Forem Creators and Builders 🌱

Cover image for Scraping Data: Harry Potter Wiki in Python, Beautiful Soup, and Requests
Mariah Dominique Rucker
Mariah Dominique Rucker

Posted on • Updated on

Scraping Data: Harry Potter Wiki in Python, Beautiful Soup, and Requests

This tutorial teaches you how to get information on Harry Potter from Wikipedia using Python and two libraries – Beautiful Soup and Requests.

The term web scraping refers to a process whereby a computer program obtains data from other websites. Retrieving data from web pages is done using bots or crawlers which fetch the information into a structured format like a spreadsheet or database, just like a robot retrieves goods from a warehouse to another. It is as if you are waving a magic wand and pulling out whatever information you want from the Harry Potter Wiki. At the end of this tutorial you would have waved a wand of a website into meaningful information.

Web Scraping Diagram

Scraping data from the Harry Potter wiki:

Getting data from the Harry Potter wiki is as simple as getting all ingredients that are needed for a magic potion.
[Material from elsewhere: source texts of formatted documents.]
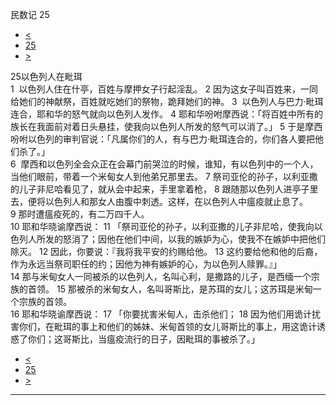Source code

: ﻿





 民数记 25




* [<](bible/NUM24.md)
* [25](bible/NUM.md)
* [>](bible/NUM26.md)



 
25以色列人在毗珥  
1  以色列人住在什亭，百姓与摩押女子行起淫乱。 
2 因为这女子叫百姓来，一同给她们的神献祭，百姓就吃她们的祭物，跪拜她们的神。 
3  以色列人与巴力·毗珥连合，耶和华的怒气就向以色列人发作。 
4 耶和华吩咐摩西说：「将百姓中所有的族长在我面前对着日头悬挂，使我向以色列人所发的怒气可以消了。」 
5 于是摩西吩咐以色列的审判官说：「凡属你们的人，有与巴力·毗珥连合的，你们各人要把他们杀了。」  
6  摩西和以色列全会众正在会幕门前哭泣的时候，谁知，有以色列中的一个人，当他们眼前，带着一个米甸女人到他弟兄那里去。 
7 祭司亚伦的孙子，以利亚撒的儿子非尼哈看见了，就从会中起来，手里拿着枪， 
8 跟随那以色列人进亭子里去，便将以色列人和那女人由腹中刺透。这样，在以色列人中瘟疫就止息了。 
9 那时遭瘟疫死的，有二万四千人。  
10 耶和华晓谕摩西说： 
11 「祭司亚伦的孙子，以利亚撒的儿子非尼哈，使我向以色列人所发的怒消了；因他在他们中间，以我的嫉妒为心，使我不在嫉妒中把他们除灭。 
12 因此，你要说：『我将我平安的约赐给他。 
13 这约要给他和他的后裔，作为永远当祭司职任的约；因他为神有嫉妒的心，为以色列人赎罪。』」  
14 那与米甸女人一同被杀的以色列人，名叫心利，是撒路的儿子，是西缅一个宗族的首领。 
15 那被杀的米甸女人，名叫哥斯比，是苏珥的女儿；这苏珥是米甸一个宗族的首领。  
16 耶和华晓谕摩西说： 
17 「你要扰害米甸人，击杀他们； 
18 因为他们用诡计扰害你们，在毗珥的事上和他们的姊妹、米甸首领的女儿哥斯比的事上，用这诡计诱惑了你们；这哥斯比，当瘟疫流行的日子，因毗珥的事被杀了。」 
* [<](bible/NUM24.md)
* [25](bible/NUM.md)
* [>](bible/NUM26.md)





---










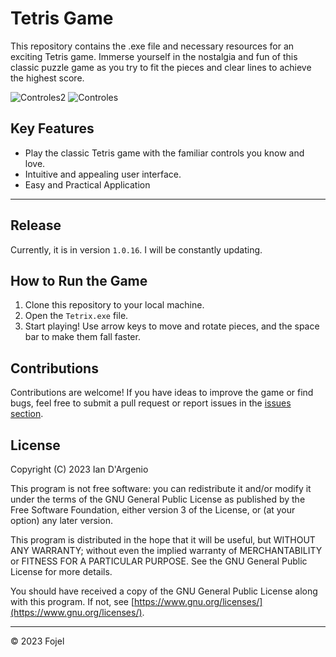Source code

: # Tetris Game

This repository contains the .exe file and necessary resources for an exciting Tetris game. Immerse yourself in the nostalgia and fun of this classic puzzle game as you try to fit the pieces and clear lines to achieve the highest score.

![Controles2](https://i.ibb.co/t3zW3nM/Controles2.png)
![Controles](https://i.ibb.co/WtGPbFB/Controles.png)

## Key Features

- Play the classic Tetris game with the familiar controls you know and love.
- Intuitive and appealing user interface.
- Easy and Practical Application

---

## Release

Currently, it is in version `1.0.16`.
I will be constantly updating.

## How to Run the Game

1. Clone this repository to your local machine.
2. Open the `Tetrix.exe` file.
3. Start playing! Use arrow keys to move and rotate pieces, and the space bar to make them fall faster.

## Contributions

Contributions are welcome! If you have ideas to improve the game or find bugs, feel free to submit a pull request or report issues in the [issues section](https://github.com/fojelio/TetrixGame-App/issues).

## License

Copyright (C) 2023 Ian D'Argenio

This program is not free software: you can redistribute it and/or modify it under the terms of the GNU General Public License as published by the Free Software Foundation, either version 3 of the License, or (at your option) any later version.

This program is distributed in the hope that it will be useful, but WITHOUT ANY WARRANTY; without even the implied warranty of MERCHANTABILITY or FITNESS FOR A PARTICULAR PURPOSE. See the GNU General Public License for more details.

You should have received a copy of the GNU General Public License along with this program. If not, see [https://www.gnu.org/licenses/](https://www.gnu.org/licenses/).

---

© 2023 Fojel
Using the Python library “beautifulsoup4” helps you grab the three crucial magical ingredients of this story that is - the character, spells, and house.

Hermione & Potions

  1. First import the requests and Beautiful Soup libraries.
  2. Specify the URLs of the various pages that describe the house, spell, or character pages we are about to crawl.
  3. Retrieve the HTML content from the GET requests made to the URLs.
  4. Use BeautifulSoup to extract text from HTML.
  5. Locate our target tables that will be scraped.
  6. Retrieving rows from the respective tables.
  7. Pull out the raw data from the columns and save it into arrays.
  8. Pick the character name, character description, spell name, spell description, house name, and house description in every given row.
  9. Add onto the relevant character, spell, and house arrays with the acquired data from each row.

Web Scraping

import requests
from bs4 import BeautifulSoup

# Define the URLs for the different pages we want to scrape
character_url = "https://harrypotter.fandom.com/wiki/List_of_characters"
spell_url = "https://harrypotter.fandom.com/wiki/List_of_spells"
house_url = "https://harrypotter.fandom.com/wiki/Hogwarts_Houses"

# Make a GET request to the URLs and get the HTML content
character_content = requests.get(character_url).content
spell_content = requests.get(spell_url).content
house_content = requests.get(house_url).content

# Parse the HTML content using BeautifulSoup
character_soup = BeautifulSoup(character_content, "html.parser")
spell_soup = BeautifulSoup(spell_content, "html.parser")
house_soup = BeautifulSoup(house_content, "html.parser")

# Find the tables containing the data we want to scrape
character_table = character_soup.find_all("table", class_="wikitable")[0]
spell_table = spell_soup.find_all("table", class_="wikitable")[0]
house_table = house_soup.find_all("table", class_="wikitable")[0]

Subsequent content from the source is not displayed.